MDDM Ch. 67 Various

jbor jbor at bigpond.com
Fri Aug 2 01:01:17 CDT 2002


on 2/8/02 1:47 PM, Terrance at lycidas2 at earthlink.net wrote:

> let's say for arguments
> sake (since we are at the crossroads here) that he intends us to think
> about this passage in Walden.

OK, but only if we can also say that he intends us to think about Native
American animism, which is the actual context of the reference in the text.

I know who Thoreau was, and I'm familiar with 'Walden'.

Interpretively-speaking, I don't see that the discussion around
"Sky-fishing" in Pynchon's text (651-2) is privileging Thoreauvian
Transcendentalism (i.e. a species of Christian faith) over Native American
spiritualism (i.e. a species of paganism), or even over Dixon's "Amazing
Bread Lure" and Geordie fishing skills (i.e. an example of worldly human
knowhow and prowess). And it is the latter two which are the direct
references here. There is Christian symbolism (fish, bread) but there is
pagan symbolism and ritual (the Bear, "the precise Six-Nations Gesture for
Peace") as well.

> that is an
> Eastern/Western and Above Below, a Christian Indian and Indian tangle,
> Thoreau is logical allusion.

I don't understand the chain of connections here.

> Suppose that Revd WC and/or Pynchon is still looking at christianity and
> its many splits and movements as they tangle up and untangle.

Jemmy, whose spiritual "Protector" is a bear, is not a Christian.

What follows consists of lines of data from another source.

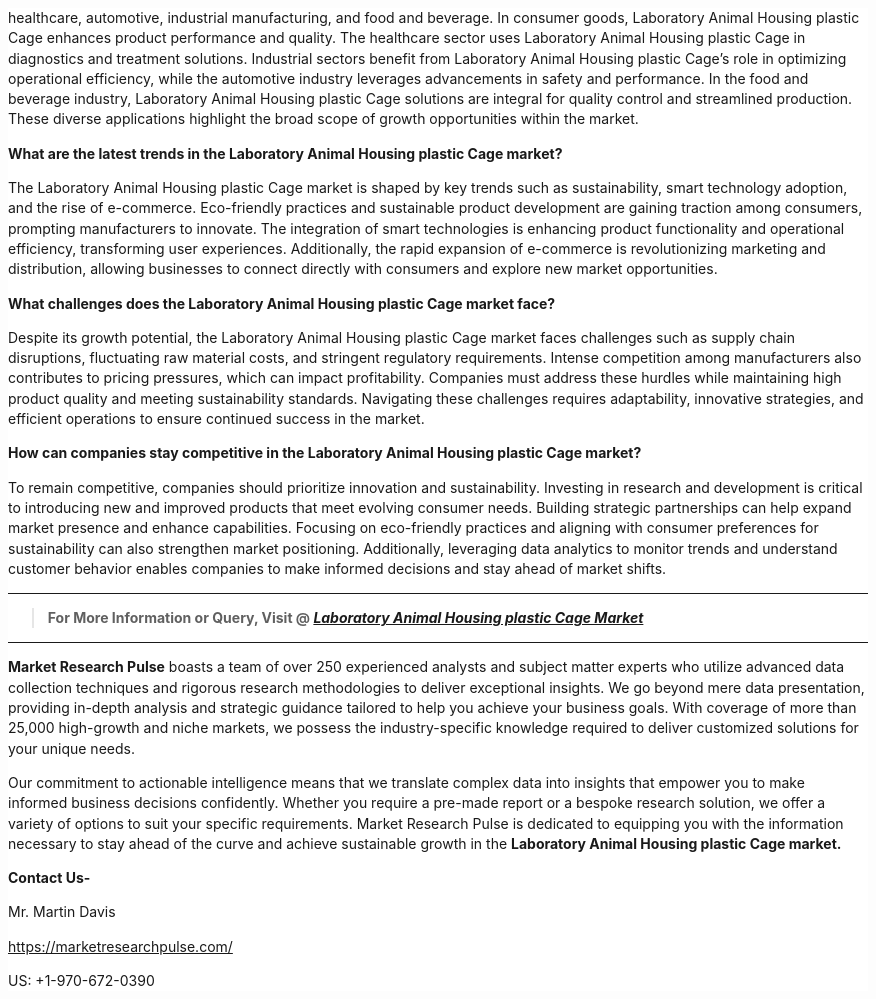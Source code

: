 healthcare, automotive, industrial manufacturing, and food and beverage. In consumer goods, Laboratory Animal Housing plastic Cage enhances product performance and quality. The healthcare sector uses Laboratory Animal Housing plastic Cage in diagnostics and treatment solutions. Industrial sectors benefit from Laboratory Animal Housing plastic Cage&rsquo;s role in optimizing operational efficiency, while the automotive industry leverages advancements in safety and performance. In the food and beverage industry, Laboratory Animal Housing plastic Cage solutions are integral for quality control and streamlined production. These diverse applications highlight the broad scope of growth opportunities within the market.</p><p><strong>What are the latest trends in the Laboratory Animal Housing plastic Cage market?</strong></p><p>The Laboratory Animal Housing plastic Cage market is shaped by key trends such as sustainability, smart technology adoption, and the rise of e-commerce. Eco-friendly practices and sustainable product development are gaining traction among consumers, prompting manufacturers to innovate. The integration of smart technologies is enhancing product functionality and operational efficiency, transforming user experiences. Additionally, the rapid expansion of e-commerce is revolutionizing marketing and distribution, allowing businesses to connect directly with consumers and explore new market opportunities.</p><p><strong>What challenges does the Laboratory Animal Housing plastic Cage market face?</strong></p><p>Despite its growth potential, the Laboratory Animal Housing plastic Cage market faces challenges such as supply chain disruptions, fluctuating raw material costs, and stringent regulatory requirements. Intense competition among manufacturers also contributes to pricing pressures, which can impact profitability. Companies must address these hurdles while maintaining high product quality and meeting sustainability standards. Navigating these challenges requires adaptability, innovative strategies, and efficient operations to ensure continued success in the market.</p><p><strong>How can companies stay competitive in the Laboratory Animal Housing plastic Cage market?</strong></p><p>To remain competitive, companies should prioritize innovation and sustainability. Investing in research and development is critical to introducing new and improved products that meet evolving consumer needs. Building strategic partnerships can help expand market presence and enhance capabilities. Focusing on eco-friendly practices and aligning with consumer preferences for sustainability can also strengthen market positioning. Additionally, leveraging data analytics to monitor trends and understand customer behavior enables companies to make informed decisions and stay ahead of market shifts.</p><hr /><blockquote><p><strong>For More Information or Query, Visit @&nbsp;<em><a href="https://marketresearchpulse.com/report/146816/laboratory-animal-housing-plastic-cage-market?utm_source=Linkedin&utm_medium=0110">Laboratory Animal Housing plastic Cage Market</a></em></strong></p></blockquote><hr /><p><strong>Market Research Pulse</strong> boasts a team of over 250 experienced analysts and subject matter experts who utilize advanced data collection techniques and rigorous research methodologies to deliver exceptional insights. We go beyond mere data presentation, providing in-depth analysis and strategic guidance tailored to help you achieve your business goals. With coverage of more than 25,000 high-growth and niche markets, we possess the industry-specific knowledge required to deliver customized solutions for your unique needs.</p><p>Our commitment to actionable intelligence means that we translate complex data into insights that empower you to make informed business decisions confidently. Whether you require a pre-made report or a bespoke research solution, we offer a variety of options to suit your specific requirements. Market Research Pulse is dedicated to equipping you with the information necessary to stay ahead of the curve and achieve sustainable growth in the <strong>Laboratory Animal Housing plastic Cage market.</strong></p><p><strong>Contact Us-</strong></p><p>Mr. Martin Davis</p><p>https://marketresearchpulse.com/</p><p>US: +1-970-672-0390</p>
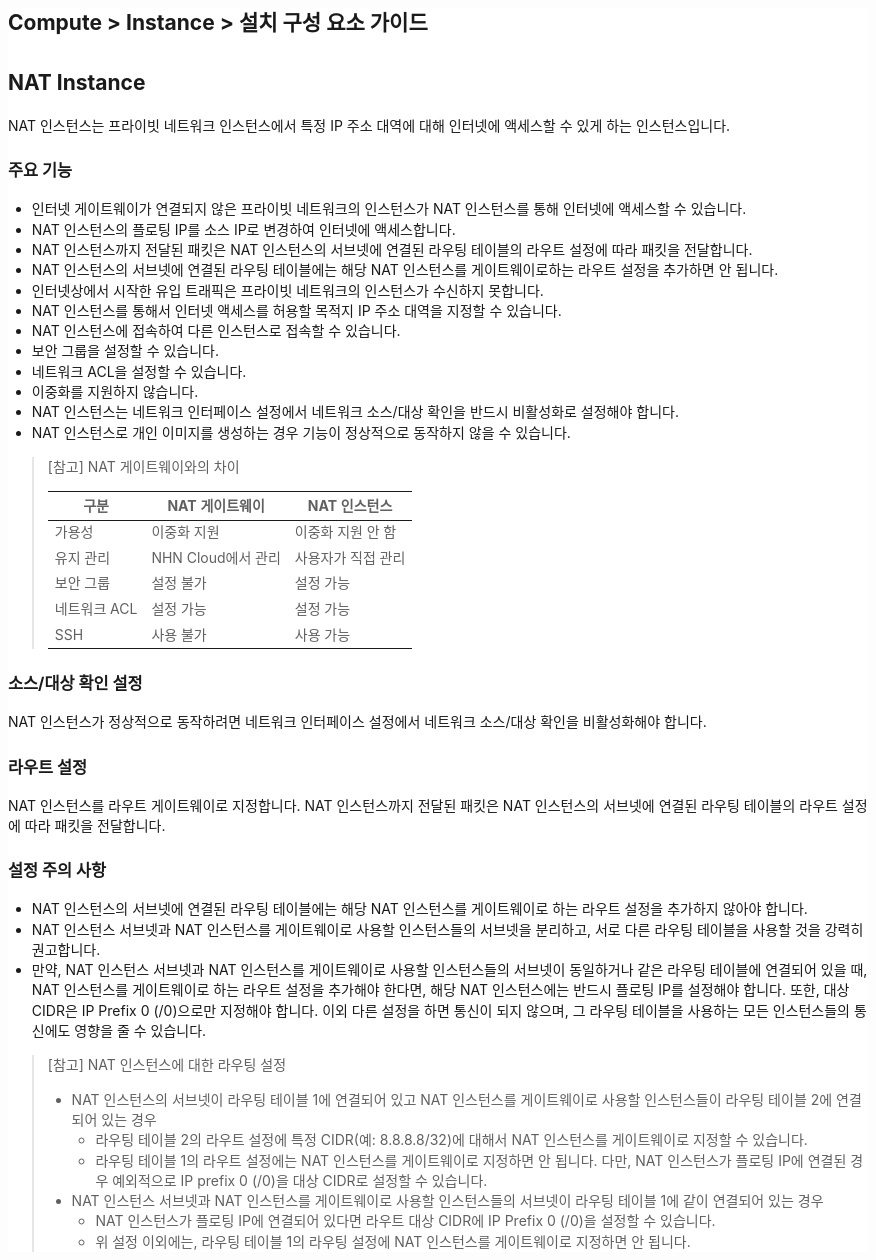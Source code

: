 ## Compute > Instance > 설치 구성 요소 가이드

## NAT Instance
NAT 인스턴스는 프라이빗 네트워크 인스턴스에서 특정 IP 주소 대역에 대해 인터넷에 액세스할 수 있게 하는 인스턴스입니다.

### 주요 기능
* 인터넷 게이트웨이가 연결되지 않은 프라이빗 네트워크의 인스턴스가 NAT 인스턴스를 통해 인터넷에 액세스할 수 있습니다.
* NAT 인스턴스의 플로팅 IP를 소스 IP로 변경하여 인터넷에 액세스합니다.
* NAT 인스턴스까지 전달된 패킷은 NAT 인스턴스의 서브넷에 연결된 라우팅 테이블의 라우트 설정에 따라 패킷을 전달합니다.
* NAT 인스턴스의 서브넷에 연결된 라우팅 테이블에는 해당 NAT 인스턴스를 게이트웨이로하는 라우트 설정을 추가하면 안 됩니다.
* 인터넷상에서 시작한 유입 트래픽은 프라이빗 네트워크의 인스턴스가 수신하지 못합니다.
* NAT 인스턴스를 통해서 인터넷 액세스를 허용할 목적지 IP 주소 대역을 지정할 수 있습니다.
* NAT 인스턴스에 접속하여 다른 인스턴스로 접속할 수 있습니다.
* 보안 그룹을 설정할 수 있습니다.
* 네트워크 ACL을 설정할 수 있습니다.
* 이중화를 지원하지 않습니다.
* NAT 인스턴스는 네트워크 인터페이스 설정에서 네트워크 소스/대상 확인을 반드시 비활성화로 설정해야 합니다.
* NAT 인스턴스로 개인 이미지를 생성하는 경우 기능이 정상적으로 동작하지 않을 수 있습니다.

> [참고] NAT 게이트웨이와의 차이
>
> | 구분 | NAT 게이트웨이 | NAT 인스턴스 |
> |--|--|--|
> |가용성| 이중화 지원 | 이중화 지원 안 함 |
> |유지 관리|NHN Cloud에서 관리| 사용자가 직접 관리|
> |보안 그룹|설정 불가| 설정 가능|액
> |네트워크 ACL| 설정 가능 | 설정 가능|
> |SSH|사용 불가| 사용 가능|

### 소스/대상 확인 설정
NAT 인스턴스가 정상적으로 동작하려면 네트워크 인터페이스 설정에서 네트워크 소스/대상 확인을 비활성화해야 합니다.

### 라우트 설정
NAT 인스턴스를 라우트 게이트웨이로 지정합니다. NAT 인스턴스까지 전달된 패킷은 NAT 인스턴스의 서브넷에 연결된 라우팅 테이블의 라우트 설정에 따라 패킷을 전달합니다.

### 설정 주의 사항
* NAT 인스턴스의 서브넷에 연결된 라우팅 테이블에는 해당 NAT 인스턴스를 게이트웨이로 하는 라우트 설정을 추가하지 않아야 합니다. 
* NAT 인스턴스 서브넷과 NAT 인스턴스를 게이트웨이로 사용할 인스턴스들의 서브넷을 분리하고, 서로 다른 라우팅 테이블을 사용할 것을 강력히 권고합니다.
* 만약, NAT 인스턴스 서브넷과 NAT 인스턴스를 게이트웨이로 사용할 인스턴스들의 서브넷이 동일하거나 같은 라우팅 테이블에 연결되어 있을 때, NAT 인스턴스를 게이트웨이로 하는 라우트 설정을 추가해야 한다면, 해당 NAT 인스턴스에는 반드시 플로팅 IP를 설정해야 합니다. 또한, 대상 CIDR은 IP Prefix 0 (/0)으로만 지정해야 합니다. 이외 다른 설정을 하면 통신이 되지 않으며, 그 라우팅 테이블을 사용하는 모든 인스턴스들의 통신에도 영향을 줄 수 있습니다.

> [참고] NAT 인스턴스에 대한 라우팅 설정
>
> * NAT 인스턴스의 서브넷이 라우팅 테이블 1에 연결되어 있고 NAT 인스턴스를 게이트웨이로 사용할 인스턴스들이 라우팅 테이블 2에 연결되어 있는 경우
>     * 라우팅 테이블 2의 라우트 설정에 특정 CIDR(예: 8.8.8.8/32)에 대해서 NAT 인스턴스를 게이트웨이로 지정할 수 있습니다.
>     * 라우팅 테이블 1의 라우트 설정에는 NAT 인스턴스를 게이트웨이로 지정하면 안 됩니다. 다만, NAT 인스턴스가 플로팅 IP에 연결된 경우 예외적으로 IP prefix 0 (/0)을 대상 CIDR로 설정할 수 있습니다.
> * NAT 인스턴스 서브넷과 NAT 인스턴스를 게이트웨이로 사용할 인스턴스들의 서브넷이 라우팅 테이블 1에 같이 연결되어 있는 경우
>     * NAT 인스턴스가 플로팅 IP에 연결되어 있다면 라우트 대상 CIDR에 IP Prefix 0 (/0)을 설정할 수 있습니다.
>     * 위 설정 이외에는, 라우팅 테이블 1의 라우팅 설정에 NAT 인스턴스를 게이트웨이로 지정하면 안 됩니다.
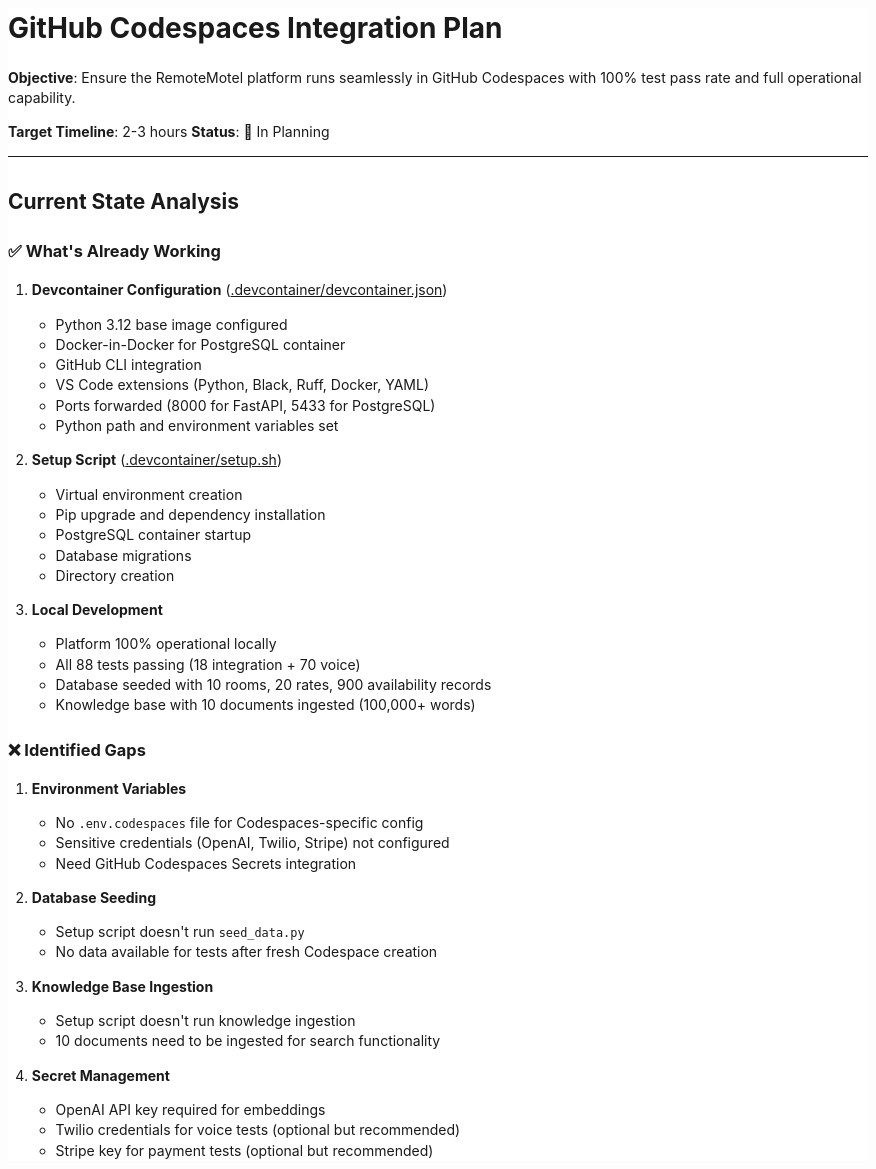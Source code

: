 # GitHub Codespaces Integration Plan

**Objective**: Ensure the RemoteMotel platform runs seamlessly in GitHub Codespaces with 100% test pass rate and full operational capability.

**Target Timeline**: 2-3 hours
**Status**: 🔧 In Planning

---

## Current State Analysis

### ✅ What's Already Working

1. **Devcontainer Configuration** ([.devcontainer/devcontainer.json](.devcontainer/devcontainer.json))
   - Python 3.12 base image configured
   - Docker-in-Docker for PostgreSQL container
   - GitHub CLI integration
   - VS Code extensions (Python, Black, Ruff, Docker, YAML)
   - Ports forwarded (8000 for FastAPI, 5433 for PostgreSQL)
   - Python path and environment variables set

2. **Setup Script** ([.devcontainer/setup.sh](.devcontainer/setup.sh))
   - Virtual environment creation
   - Pip upgrade and dependency installation
   - PostgreSQL container startup
   - Database migrations
   - Directory creation

3. **Local Development**
   - Platform 100% operational locally
   - All 88 tests passing (18 integration + 70 voice)
   - Database seeded with 10 rooms, 20 rates, 900 availability records
   - Knowledge base with 10 documents ingested (100,000+ words)

### ❌ Identified Gaps

1. **Environment Variables**
   - No `.env.codespaces` file for Codespaces-specific config
   - Sensitive credentials (OpenAI, Twilio, Stripe) not configured
   - Need GitHub Codespaces Secrets integration

2. **Database Seeding**
   - Setup script doesn't run `seed_data.py`
   - No data available for tests after fresh Codespace creation

3. **Knowledge Base Ingestion**
   - Setup script doesn't run knowledge ingestion
   - 10 documents need to be ingested for search functionality

4. **Secret Management**
   - OpenAI API key required for embeddings
   - Twilio credentials for voice tests (optional but recommended)
   - Stripe key for payment tests (optional but recommended)
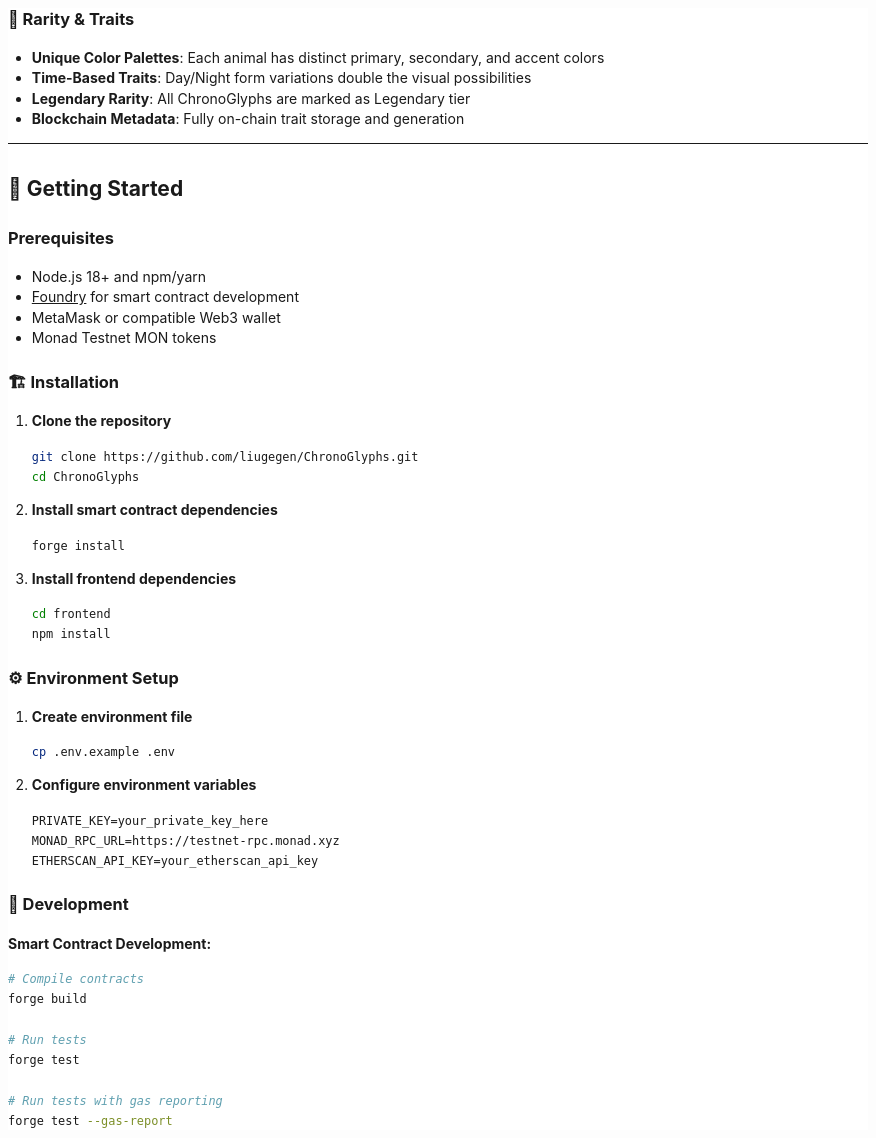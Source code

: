 ### 💎 Rarity & Traits
- **Unique Color Palettes**: Each animal has distinct primary, secondary, and accent colors
- **Time-Based Traits**: Day/Night form variations double the visual possibilities
- **Legendary Rarity**: All ChronoGlyphs are marked as Legendary tier
- **Blockchain Metadata**: Fully on-chain trait storage and generation

---

## 🚀 Getting Started

### Prerequisites

- Node.js 18+ and npm/yarn
- [Foundry](https://book.getfoundry.sh/getting-started/installation) for smart contract development
- MetaMask or compatible Web3 wallet
- Monad Testnet MON tokens

### 🏗️ Installation

1. **Clone the repository**
   ```bash
   git clone https://github.com/liugegen/ChronoGlyphs.git
   cd ChronoGlyphs
   ```

2. **Install smart contract dependencies**
   ```bash
   forge install
   ```

3. **Install frontend dependencies**
   ```bash
   cd frontend
   npm install
   ```

### ⚙️ Environment Setup

1. **Create environment file**
   ```bash
   cp .env.example .env
   ```

2. **Configure environment variables**
   ```env
   PRIVATE_KEY=your_private_key_here
   MONAD_RPC_URL=https://testnet-rpc.monad.xyz
   ETHERSCAN_API_KEY=your_etherscan_api_key
   ```

### 🔧 Development

**Smart Contract Development:**
```bash
# Compile contracts
forge build

# Run tests
forge test

# Run tests with gas reporting
forge test --gas-report
```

I'm still not convinced that anyone other than Pynchon has named those
"Indians!" Pynchon hasn't "named" Charles Mason, or Jeremiah Dixon, or Hugh
Crawfford, or any other of the characters from history who inhabit his
fiction. It seems odd that he would create fictional (and seemingly jokey or
incongruous) names instead of using actual names for the men and women from
the Six Nations delegation who really did meet with Mason and Dixon on 14
June 1767, with Hugh Crawfford (or Crawford) acting as interpreter.

http://www.ls.net/~newriver/md/masondixon.htm

If the actual names of the "Indians!" weren't or aren't recorded, which
seems likely, then I wonder why Pynchon decided to give them fictitious
names at all, and why he made up these names in particular.

Those "swift passenger conveyances that go streaking by over the Fields"
(652.5) are a part of the "Ley-borne Life" (651.9), and refer back to the
way that both Dixon and the Native Americans have the capacity to "fly" over
the earth's Ley Lines, a phenomenon or ability which frightens Wicks
(649.31). The vision in the text of airborne coachloads of passengers is the
projection of a future time when these sorts of supernatural experiences
have been co-opted  by commercialism and wily entrepreneurs in the name of
"progress". It's a sort of Baedekerisation of the spiritual realm, and it
picks up on an ongoing theme in Pynchon's work to do with tourism and
superficiality and the mediation of human experience. I think it relates to
scenes such as the ones in GR with the tourists and Chu Piang, the farting
and drooling opera audiences Gustav rants about, Jabez in M&D at Lancaster
Town and "Oily Micro" in GR at Dora leading tour groups through places of
massacre and torture, Foppl's Siege Party in V., the fractured tv voices in
'The Secret Integration' etc etc.

best

> On the names, I spell yours Jbore, Jbor, Jay Bore, JBaw, whatever.

That's right. You've been writing my email ID as Jbore and Jay Bore for
several months now in a juvenile attempt to cause insult. Please desist.